2. Partnerships (sociedades de personas), whether de facto or de jure, trusts (fideicomisos) and fiduciary assignments (encargos de confianza), joint ventures (cuentas en participación), professional activity partnerships (sociedades de actividades profesionales), and undivided estates (sucesiones indivisas), provided that these are taxpayers under article 2 of the Law, shall withhold the incomes obtained by their partners, associates, or beneficiaries as a result of the distribution of available income (renta disponible). For these purposes, it shall be understood that one hundred percent (100%) of the available income of the aforementioned entities belongs to their partners, associates, or beneficiaries who are individuals domiciled in the country. In these cases, the withholding shall be fifteen percent (15%) on the total amount paid or credited according to the taxpayer's participation in that available income.
The withholding shall not be made when the available income is capitalized, in which case said act must be recorded in the accounting records, which must be carried out within three months following the end of the tax period. In addition, the capitalization must be recorded in the corresponding legal books.

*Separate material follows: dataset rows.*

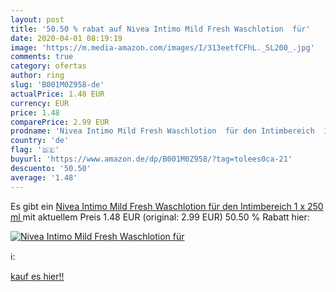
 ```yaml
---
layout: post
title: '50.50 % rabat auf Nivea Intimo Mild Fresh Waschlotion  für'
date: 2020-04-01 08:19:19
image: 'https://m.media-amazon.com/images/I/313eetfCFhL._SL200_.jpg'
comments: true
category: ofertas
author: ring
slug: 'B001M0Z958-de'
actualPrice: 1.48 EUR
currency: EUR
price: 1.48
comparePrice: 2.99 EUR
prodname: 'Nivea Intimo Mild Fresh Waschlotion  für den Intimbereich  1 x 250 ml '
country: 'de'
flag: '🇩🇪'
buyurl: 'https://www.amazon.de/dp/B001M0Z958/?tag=tolees0ca-21'
descuento: '50.50'
average: '1.48'
---
```


Es gibt ein [Nivea Intimo Mild Fresh Waschlotion  für den Intimbereich  1 x 250 ml ](https://www.amazon.de/dp/B001M0Z958/?tag=tolees0ca-21) mit aktuellem Preis 1.48 EUR (original: 2.99 EUR) 50.50 % Rabatt hier:

[![Nivea Intimo Mild Fresh Waschlotion  für](https://m.media-amazon.com/images/I/313eetfCFhL._SL200_.jpg)](https://www.amazon.de/dp/B001M0Z958/?tag=tolees0ca-21)

ℹ️:


[kauf es hier!!](https://www.amazon.de/dp/B001M0Z958/?tag=tolees0ca-21)
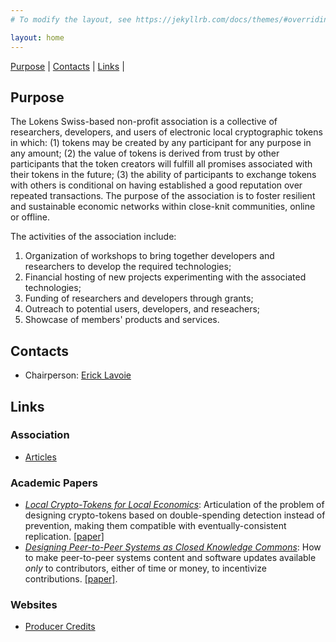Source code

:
 ```yaml
---
# To modify the layout, see https://jekyllrb.com/docs/themes/#overriding-theme-defaults

layout: home
---
```


[Purpose](#purpose) | [Contacts](#contacts) | [Links](#links) |

## Purpose

The Lokens Swiss-based non-profit association is a collective of researchers, developers, and users of electronic local cryptographic tokens in which: (1) tokens may be created by any participant for any purpose in any amount; (2) the value of tokens is derived from trust by other participants that the token creators will fulfill all promises associated with their tokens in the future; (3) the ability of participants to exchange tokens with others is conditional on having established a good reputation over repeated transactions. The purpose of the association is to foster resilient and sustainable economic networks within close-knit communities, online or offline.

The activities of the association include:
  1. Organization of workshops to bring together developers and researchers to develop the required technologies;
  2. Financial hosting of new projects experimenting with the associated technologies;
  3. Funding of researchers and developers through grants;
  4. Outreach to potential users, developers, and reseachers;
  5. Showcase of members' products and services.


## Contacts

- Chairperson: [Erick Lavoie](https://dmi.unibas.ch/en/persons/lavoie-erick/)

## Links

### Association

  * [Articles](./resources/Founding-Articles.pdf)

### Academic Papers

  * [*Local Crypto-Tokens for Local Economics*](https://dl.acm.org/doi/10.1145/3565383.3566113): Articulation of the problem of designing crypto-tokens based on double-spending detection instead of prevention, making them compatible with eventually-consistent replication. [[paper]](https://dl.acm.org/doi/10.1145/3565383.3566113)
  * [*Designing Peer-to-Peer Systems as Closed Knowledge Commons*](https://openreview.net/forum?id=w4ZrjzLj1f): How to make peer-to-peer systems content and software updates available *only* to contributors, either of time or money, to incentivize contributions. [[paper]](https://openreview.net/forum?id=w4ZrjzLj1f).

### Websites

  * [Producer Credits](https://paulgrignon.netfirms.com/MoneyasDebt/MAD2014/solution4.htm)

When taxable incomes, gains, or profits are obtained, or those exempted by this law or by others, received or accrued in the fiscal period, they must be added to the result obtained, in accordance with the rule in the second paragraph of numeral iv) subparagraph a) numeral 2) of article 27 ter of the Law, in order to obtain the available income or revenue.
3. Cooperatives or other similar entities, for one hundred percent (100%) of the surpluses (excedentes) paid to their associates. In these cases, the withholding shall be ten percent (10%) on the gross amount of the surpluses paid or credited to the associate during the tax period. This withholding shall be considered a single and final tax on those incomes.
4. Solidarity associations (asociaciones solidaristas), for the surpluses or profits to their associates.
In these cases, the withholding shall depend on the amount of the surpluses or profits paid or credited to the associate during the fiscal period and shall be:
a. Five percent (5%) on the surpluses or profits that do not exceed one base salary.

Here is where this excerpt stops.